_What the task asks_
For this exercise, retype every record below exactly and keep the pictures out.

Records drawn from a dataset
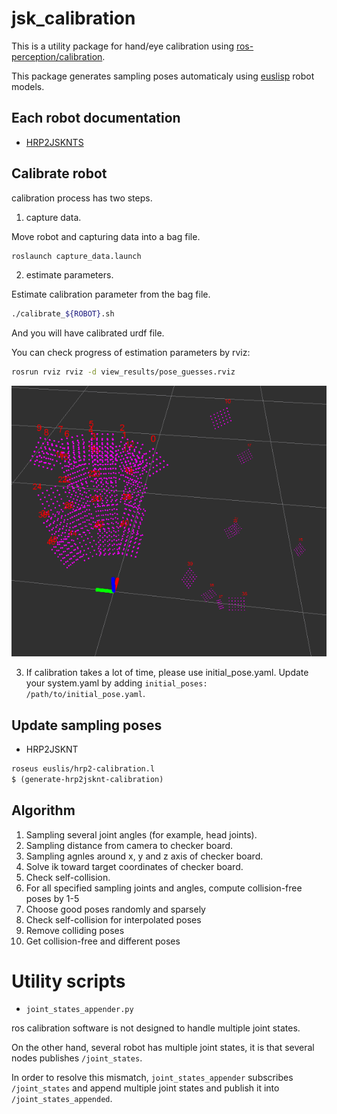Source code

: # jsk_calibration

This is a utility package for hand/eye calibration using
[ros-perception/calibration](https://github.com/ros-perception/calibration).

This package generates sampling poses automaticaly using
[euslisp](https://github.com/euslisp/jskeus) robot models.

## Each robot documentation
* [HRP2JSKNTS](hrp2jsknts_calibration/README.md)

## Calibrate robot
calibration process has two steps.

1. capture data.

  Move robot and capturing data into a bag file.
  ```sh
  roslaunch capture_data.launch
  ```
2. estimate parameters.

  Estimate calibration parameter from the bag file.
  ```sh
  ./calibrate_${ROBOT}.sh
  ```

  And you will have calibrated urdf file.

  You can check progress of estimation parameters by rviz:
  ```sh
  rosrun rviz rviz -d view_results/pose_guesses.rviz
  ```
  ![pose_guesses](images/pose_guesses.png)

3. If calibration takes a lot of time, please use initial_pose.yaml.
Update your system.yaml by adding `initial_poses: /path/to/initial_pose.yaml`.

## Update sampling poses
* HRP2JSKNT
```lisp
roseus euslis/hrp2-calibration.l
$ (generate-hrp2jsknt-calibration)
```

## Algorithm
1. Sampling several joint angles (for example, head joints).
2. Sampling distance from camera to checker board.
3. Sampling agnles around x, y and z axis of checker board.
4. Solve ik toward target coordinates of checker board.
5. Check self-collision.
6. For all specified sampling joints and angles, compute collision-free poses by 1-5
7. Choose good poses randomly and sparsely
8. Check self-collision for interpolated poses
9. Remove colliding poses
10. Get collision-free and different poses


# Utility scripts
* `joint_states_appender.py`

ros calibration software is not designed to handle multiple joint states.

On the other hand, several robot has multiple joint states, it is that several nodes
publishes `/joint_states`.

In order to resolve this mismatch, `joint_states_appender` subscribes `/joint_states`
and append multiple joint states and publish it into `/joint_states_appended`.
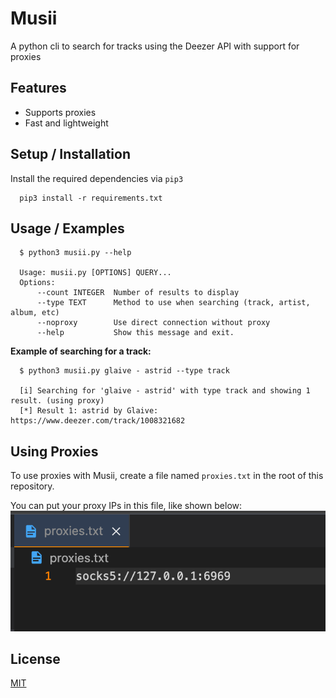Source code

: # Musii
A python cli to search for tracks using the Deezer API with support for proxies

## Features
- Supports proxies
- Fast and lightweight

## Setup / Installation
Install the required dependencies via `pip3`

```
  pip3 install -r requirements.txt
```
    
## Usage / Examples
```
  $ python3 musii.py --help

  Usage: musii.py [OPTIONS] QUERY...
  Options:
      --count INTEGER  Number of results to display
      --type TEXT      Method to use when searching (track, artist, album, etc)
      --noproxy        Use direct connection without proxy
      --help           Show this message and exit.

```

**Example of searching for a track:**
```
  $ python3 musii.py glaive - astrid --type track
  
  [i] Searching for 'glaive - astrid' with type track and showing 1 result. (using proxy)
  [*] Result 1: astrid by Glaive: https://www.deezer.com/track/1008321682
```

## Using Proxies
To use proxies with Musii, create a file named `proxies.txt` in the root of this repository.

You can put your proxy IPs in this file, like shown below:
![image showing proxies.txt](.github/proxies.png)

## License
[MIT](https://choosealicense.com/licenses/mit/)
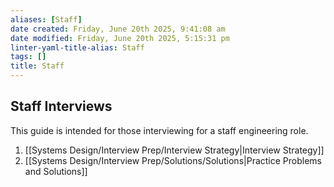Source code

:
```yaml
---
aliases: [Staff]
date created: Friday, June 20th 2025, 9:41:08 am
date modified: Friday, June 20th 2025, 5:15:31 pm
linter-yaml-title-alias: Staff
tags: []
title: Staff
---
```


## Staff Interviews

This guide is intended for those interviewing for a staff engineering role.

1. [[Systems Design/Interview Prep/Interview Strategy|Interview Strategy]]
2. [[Systems Design/Interview Prep/Solutions/Solutions|Practice Problems and Solutions]]
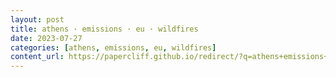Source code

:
 ```yaml
---
layout: post
title: athens · emissions · eu · wildfires
date: 2023-07-27
categories: [athens, emissions, eu, wildfires]
content_url: https://papercliff.github.io/redirect/?q=athens+emissions+eu+wildfires&tbs=cdr:1,cd_min:7/26/2023,cd_max:7/28/2023
---
```

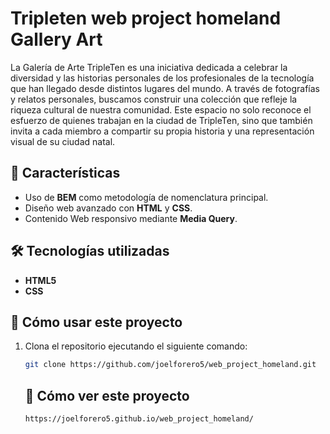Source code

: # Tripleten web project homeland Gallery Art

La Galería de Arte TripleTen es una iniciativa dedicada a celebrar la diversidad y las historias personales de los profesionales de la tecnología que han llegado desde distintos lugares del mundo. A través de fotografías y relatos personales, buscamos construir una colección que refleje la riqueza cultural de nuestra comunidad. Este espacio no solo reconoce el esfuerzo de quienes trabajan en la ciudad de TripleTen, sino que también invita a cada miembro a compartir su propia historia y una representación visual de su ciudad natal.

## 📌 Características

- Uso de **BEM** como metodología de nomenclatura principal.
- Diseño web avanzado con **HTML** y **CSS**.
- Contenido Web responsivo mediante **Media Query**.

## 🛠️ Tecnologías utilizadas

- **HTML5**
- **CSS**

## 🚀 Cómo usar este proyecto

1.  Clona el repositorio ejecutando el siguiente comando:

    ```sh
    git clone https://github.com/joelforero5/web_project_homeland.git

    ```

    ## 🚀 Cómo ver este proyecto

    ```
    https://joelforero5.github.io/web_project_homeland/
    ```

_Result_
Source code

: # jsk_calibration

This is a utility package for hand/eye calibration using
[ros-perception/calibration](https://github.com/ros-perception/calibration).

This package generates sampling poses automaticaly using
[euslisp](https://github.com/euslisp/jskeus) robot models.

## Each robot documentation
* [HRP2JSKNTS](hrp2jsknts_calibration/README.md)

## Calibrate robot
calibration process has two steps.

1. capture data.

  Move robot and capturing data into a bag file.
  ```sh
  roslaunch capture_data.launch
  ```
2. estimate parameters.

  Estimate calibration parameter from the bag file.
  ```sh
  ./calibrate_${ROBOT}.sh
  ```

  And you will have calibrated urdf file.

  You can check progress of estimation parameters by rviz:
  ```sh
  rosrun rviz rviz -d view_results/pose_guesses.rviz
  ```
  ![pose_guesses](images/pose_guesses.png)

3. If calibration takes a lot of time, please use initial_pose.yaml.
Update your system.yaml by adding `initial_poses: /path/to/initial_pose.yaml`.

## Update sampling poses
* HRP2JSKNT
```lisp
roseus euslis/hrp2-calibration.l
$ (generate-hrp2jsknt-calibration)
```

## Algorithm
1. Sampling several joint angles (for example, head joints).
2. Sampling distance from camera to checker board.
3. Sampling agnles around x, y and z axis of checker board.
4. Solve ik toward target coordinates of checker board.
5. Check self-collision.
6. For all specified sampling joints and angles, compute collision-free poses by 1-5
7. Choose good poses randomly and sparsely
8. Check self-collision for interpolated poses
9. Remove colliding poses
10. Get collision-free and different poses


# Utility scripts
* `joint_states_appender.py`

ros calibration software is not designed to handle multiple joint states.

On the other hand, several robot has multiple joint states, it is that several nodes
publishes `/joint_states`.

In order to resolve this mismatch, `joint_states_appender` subscribes `/joint_states`
and append multiple joint states and publish it into `/joint_states_appended`.
Source code

: # Musii
A python cli to search for tracks using the Deezer API with support for proxies

## Features
- Supports proxies
- Fast and lightweight

## Setup / Installation
Install the required dependencies via `pip3`

```
  pip3 install -r requirements.txt
```
    
## Usage / Examples
```
  $ python3 musii.py --help

  Usage: musii.py [OPTIONS] QUERY...
  Options:
      --count INTEGER  Number of results to display
      --type TEXT      Method to use when searching (track, artist, album, etc)
      --noproxy        Use direct connection without proxy
      --help           Show this message and exit.

```

**Example of searching for a track:**
```
  $ python3 musii.py glaive - astrid --type track
  
  [i] Searching for 'glaive - astrid' with type track and showing 1 result. (using proxy)
  [*] Result 1: astrid by Glaive: https://www.deezer.com/track/1008321682
```

## Using Proxies
To use proxies with Musii, create a file named `proxies.txt` in the root of this repository.

You can put your proxy IPs in this file, like shown below:
![image showing proxies.txt](.github/proxies.png)

## License
[MIT](https://choosealicense.com/licenses/mit/)
Source code

:
```yaml
---
aliases: [Staff]
date created: Friday, June 20th 2025, 9:41:08 am
date modified: Friday, June 20th 2025, 5:15:31 pm
linter-yaml-title-alias: Staff
tags: []
title: Staff
---
```


## Staff Interviews

This guide is intended for those interviewing for a staff engineering role.

1. [[Systems Design/Interview Prep/Interview Strategy|Interview Strategy]]
2. [[Systems Design/Interview Prep/Solutions/Solutions|Practice Problems and Solutions]]
Source code

:
 ```yaml
---
layout: post
title: athens · emissions · eu · wildfires
date: 2023-07-27
categories: [athens, emissions, eu, wildfires]
content_url: https://papercliff.github.io/redirect/?q=athens+emissions+eu+wildfires&tbs=cdr:1,cd_min:7/26/2023,cd_max:7/28/2023
---
```

Source code

: # Tripleten web project homeland Gallery Art

La Galería de Arte TripleTen es una iniciativa dedicada a celebrar la diversidad y las historias personales de los profesionales de la tecnología que han llegado desde distintos lugares del mundo. A través de fotografías y relatos personales, buscamos construir una colección que refleje la riqueza cultural de nuestra comunidad. Este espacio no solo reconoce el esfuerzo de quienes trabajan en la ciudad de TripleTen, sino que también invita a cada miembro a compartir su propia historia y una representación visual de su ciudad natal.

## 📌 Características

- Uso de **BEM** como metodología de nomenclatura principal.
- Diseño web avanzado con **HTML** y **CSS**.
- Contenido Web responsivo mediante **Media Query**.

## 🛠️ Tecnologías utilizadas

- **HTML5**
- **CSS**

## 🚀 Cómo usar este proyecto

1.  Clona el repositorio ejecutando el siguiente comando:

    ```sh
    git clone https://github.com/joelforero5/web_project_homeland.git

    ```

    ## 🚀 Cómo ver este proyecto

    ```
    https://joelforero5.github.io/web_project_homeland/
    ```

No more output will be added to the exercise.